- [REQUIREMENT] Starting at the line that holds "# 1.0.8.0 (28 May 2019)" and stopping at the line that holds "- [#16](https://github.com/StefH/XPath2.Net/pull/16) - ns:number", restate the records below word for word, with both of those lines included.

Saved entries
------------------------------------------------------------------------

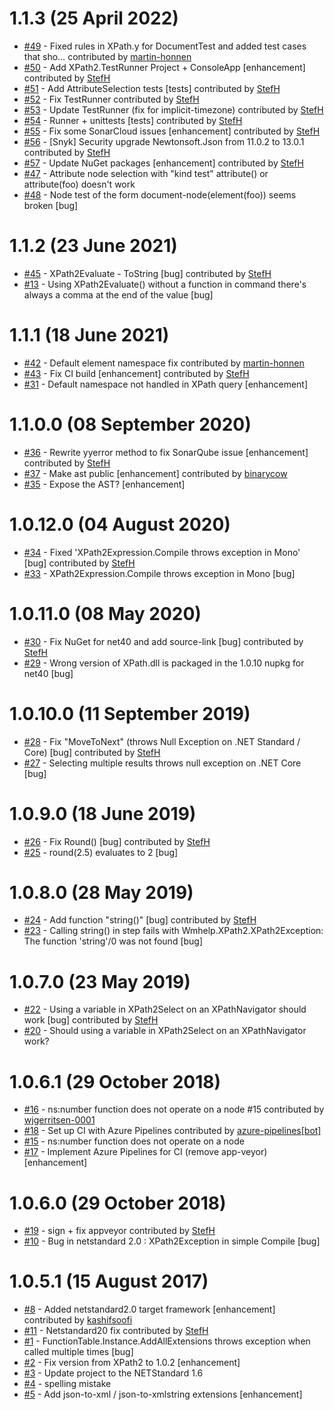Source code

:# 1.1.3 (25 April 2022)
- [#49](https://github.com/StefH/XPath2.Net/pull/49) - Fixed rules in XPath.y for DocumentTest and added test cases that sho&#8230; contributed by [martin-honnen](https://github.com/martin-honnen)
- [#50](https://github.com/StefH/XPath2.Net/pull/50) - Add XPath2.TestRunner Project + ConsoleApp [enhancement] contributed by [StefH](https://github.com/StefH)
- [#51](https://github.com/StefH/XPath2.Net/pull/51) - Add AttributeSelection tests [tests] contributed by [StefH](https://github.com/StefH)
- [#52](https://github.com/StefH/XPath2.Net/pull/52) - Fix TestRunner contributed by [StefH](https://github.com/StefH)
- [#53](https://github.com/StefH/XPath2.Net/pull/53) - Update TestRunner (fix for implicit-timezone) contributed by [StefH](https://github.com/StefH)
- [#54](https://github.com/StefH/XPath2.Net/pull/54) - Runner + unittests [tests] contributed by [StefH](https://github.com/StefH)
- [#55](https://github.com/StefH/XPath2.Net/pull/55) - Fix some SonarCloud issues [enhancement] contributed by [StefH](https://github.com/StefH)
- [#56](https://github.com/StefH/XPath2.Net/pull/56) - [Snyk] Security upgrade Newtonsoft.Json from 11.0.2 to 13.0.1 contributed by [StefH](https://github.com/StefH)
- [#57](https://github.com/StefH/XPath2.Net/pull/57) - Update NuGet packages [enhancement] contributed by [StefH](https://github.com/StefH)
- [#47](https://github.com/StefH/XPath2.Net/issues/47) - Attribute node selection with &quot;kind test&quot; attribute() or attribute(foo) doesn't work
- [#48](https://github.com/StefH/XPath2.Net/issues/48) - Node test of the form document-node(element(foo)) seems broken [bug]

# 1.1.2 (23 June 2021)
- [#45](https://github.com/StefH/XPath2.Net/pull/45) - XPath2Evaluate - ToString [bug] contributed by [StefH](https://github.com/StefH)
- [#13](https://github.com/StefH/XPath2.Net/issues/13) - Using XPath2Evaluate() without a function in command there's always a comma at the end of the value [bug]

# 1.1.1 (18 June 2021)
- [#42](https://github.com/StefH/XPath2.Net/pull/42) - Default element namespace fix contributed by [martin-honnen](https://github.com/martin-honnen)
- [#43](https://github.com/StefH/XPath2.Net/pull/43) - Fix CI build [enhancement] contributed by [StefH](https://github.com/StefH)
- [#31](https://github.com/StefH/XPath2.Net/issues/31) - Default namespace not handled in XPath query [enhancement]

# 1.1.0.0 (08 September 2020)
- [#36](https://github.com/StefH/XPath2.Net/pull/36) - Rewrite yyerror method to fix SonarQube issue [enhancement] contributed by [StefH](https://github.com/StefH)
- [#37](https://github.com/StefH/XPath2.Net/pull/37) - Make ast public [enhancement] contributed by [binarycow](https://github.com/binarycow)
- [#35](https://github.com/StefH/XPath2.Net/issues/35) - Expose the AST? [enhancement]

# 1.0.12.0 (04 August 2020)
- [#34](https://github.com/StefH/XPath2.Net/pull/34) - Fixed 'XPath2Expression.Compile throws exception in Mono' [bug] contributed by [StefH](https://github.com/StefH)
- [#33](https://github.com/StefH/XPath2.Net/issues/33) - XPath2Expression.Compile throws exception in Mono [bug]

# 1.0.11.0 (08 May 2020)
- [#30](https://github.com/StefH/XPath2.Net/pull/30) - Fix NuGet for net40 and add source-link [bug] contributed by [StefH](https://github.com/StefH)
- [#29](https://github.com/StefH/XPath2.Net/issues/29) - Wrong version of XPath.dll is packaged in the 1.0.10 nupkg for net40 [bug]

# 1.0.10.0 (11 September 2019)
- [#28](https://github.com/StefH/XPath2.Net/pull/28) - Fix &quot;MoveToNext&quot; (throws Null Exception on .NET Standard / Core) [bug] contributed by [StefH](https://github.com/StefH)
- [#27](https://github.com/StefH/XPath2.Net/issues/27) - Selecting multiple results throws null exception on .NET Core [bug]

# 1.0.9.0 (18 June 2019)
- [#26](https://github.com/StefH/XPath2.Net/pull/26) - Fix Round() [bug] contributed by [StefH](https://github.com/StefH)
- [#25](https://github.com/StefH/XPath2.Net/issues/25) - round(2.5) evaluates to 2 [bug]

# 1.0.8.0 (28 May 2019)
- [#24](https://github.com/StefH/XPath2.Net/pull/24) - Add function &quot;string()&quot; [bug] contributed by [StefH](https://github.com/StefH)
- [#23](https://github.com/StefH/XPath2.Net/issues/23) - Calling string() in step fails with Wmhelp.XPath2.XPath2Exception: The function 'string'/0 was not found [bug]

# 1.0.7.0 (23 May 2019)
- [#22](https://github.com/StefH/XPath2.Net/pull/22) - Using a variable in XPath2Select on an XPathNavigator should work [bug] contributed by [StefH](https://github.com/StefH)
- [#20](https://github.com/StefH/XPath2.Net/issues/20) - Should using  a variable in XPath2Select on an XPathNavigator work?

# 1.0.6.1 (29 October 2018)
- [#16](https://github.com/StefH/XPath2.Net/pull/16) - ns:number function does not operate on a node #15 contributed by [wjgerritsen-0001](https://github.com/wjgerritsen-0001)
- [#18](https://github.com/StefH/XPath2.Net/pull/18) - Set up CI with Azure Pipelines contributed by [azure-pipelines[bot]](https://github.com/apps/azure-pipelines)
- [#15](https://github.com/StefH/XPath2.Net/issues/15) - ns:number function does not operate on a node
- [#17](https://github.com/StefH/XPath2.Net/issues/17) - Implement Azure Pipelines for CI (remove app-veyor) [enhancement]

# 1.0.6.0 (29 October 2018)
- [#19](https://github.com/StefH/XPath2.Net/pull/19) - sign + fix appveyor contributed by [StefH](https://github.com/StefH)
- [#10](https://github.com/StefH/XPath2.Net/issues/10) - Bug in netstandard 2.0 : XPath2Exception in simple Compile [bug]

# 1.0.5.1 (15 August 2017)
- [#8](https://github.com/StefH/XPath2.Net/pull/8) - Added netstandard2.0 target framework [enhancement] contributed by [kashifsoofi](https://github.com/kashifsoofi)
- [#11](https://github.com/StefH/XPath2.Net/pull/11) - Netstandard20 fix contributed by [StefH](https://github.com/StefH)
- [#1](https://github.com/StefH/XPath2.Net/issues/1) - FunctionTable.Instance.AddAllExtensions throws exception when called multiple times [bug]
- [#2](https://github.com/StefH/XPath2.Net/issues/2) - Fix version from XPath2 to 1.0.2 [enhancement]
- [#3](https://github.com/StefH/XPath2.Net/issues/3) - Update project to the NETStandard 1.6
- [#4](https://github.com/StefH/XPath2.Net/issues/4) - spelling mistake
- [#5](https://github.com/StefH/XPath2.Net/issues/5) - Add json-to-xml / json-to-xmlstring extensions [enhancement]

------------------------------------------------------------------------

- [TASK OUTPUT]
# 1.0.8.0 (28 May 2019)
- [#24](https://github.com/StefH/XPath2.Net/pull/24) - Add function &quot;string()&quot; [bug] contributed by [StefH](https://github.com/StefH)
- [#23](https://github.com/StefH/XPath2.Net/issues/23) - Calling string() in step fails with Wmhelp.XPath2.XPath2Exception: The function 'string'/0 was not found [bug]

# 1.0.7.0 (23 May 2019)
- [#22](https://github.com/StefH/XPath2.Net/pull/22) - Using a variable in XPath2Select on an XPathNavigator should work [bug] contributed by [StefH](https://github.com/StefH)
- [#20](https://github.com/StefH/XPath2.Net/issues/20) - Should using  a variable in XPath2Select on an XPathNavigator work?

# 1.0.6.1 (29 October 2018)
- [#16](https://github.com/StefH/XPath2.Net/pull/16) - ns:number function does not operate on a node #15 contributed by [wjgerritsen-0001](https://github.com/wjgerritsen-0001)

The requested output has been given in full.